Quote Originally Posted by zanzabar View Post
so i am not going to quote and do that thing as my point seems to be not taken at face value.

a cd has a fixed amount of range but a record does not.
You have dynamic range ("volume") and you have frequency range. From Wikipedia on Dynamic range: "Vinyl microgroove phonograph records typically yield 55-65 dB" and "The 16-bit compact disc has a theoretical dynamic range of about 96 dB". Which has a wider range?

And if you're talking about frequency you said "no real point over 24bit 96 and even that is overkill" so what point is it having frequencies that we can't hear? If you're going to say that 24/96 is overkill then clearly going above 44.1kHz is of no value which in turn means that it can't be the frequency range that is the problem.

So what "fixed amount of range" is it that CD is missing?


Quote Originally Posted by zanzabar View Post
with a cd if you want super bass like most modern stuff has you have to sacrifice the quality of the high end, but a record you can have both (or more of both.)
Where did you get that from?

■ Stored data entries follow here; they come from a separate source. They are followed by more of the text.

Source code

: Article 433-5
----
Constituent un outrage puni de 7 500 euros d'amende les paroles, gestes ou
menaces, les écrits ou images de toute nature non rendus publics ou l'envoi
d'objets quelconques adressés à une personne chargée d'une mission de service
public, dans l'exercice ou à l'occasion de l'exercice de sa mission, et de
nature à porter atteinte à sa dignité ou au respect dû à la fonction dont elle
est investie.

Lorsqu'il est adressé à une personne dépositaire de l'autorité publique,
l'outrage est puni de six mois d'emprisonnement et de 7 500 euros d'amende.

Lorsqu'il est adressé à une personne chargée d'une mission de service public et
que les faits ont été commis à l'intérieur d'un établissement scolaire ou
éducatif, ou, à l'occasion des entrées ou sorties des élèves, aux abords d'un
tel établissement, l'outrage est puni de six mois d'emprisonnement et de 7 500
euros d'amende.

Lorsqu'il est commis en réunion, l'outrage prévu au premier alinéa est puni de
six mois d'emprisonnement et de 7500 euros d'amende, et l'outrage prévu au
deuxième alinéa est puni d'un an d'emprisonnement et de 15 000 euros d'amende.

Try cutting a vinyl record with lots of low-end bass in stereo.

Quote Originally Posted by zanzabar View Post
and with 32bit i was ogling the wave forms from fixed point
Not sure what you mean. There are virtually no a/d/a converters that run 32bit fixed point. And the majority of 32-bit floating point usage is in the act of processing digital audio. So when I work on something my computer will take data stored at 24-bit, convert to 32-bit float on the fly, process it, and by the time it's done and it reaches my converters it's back to 24-bits.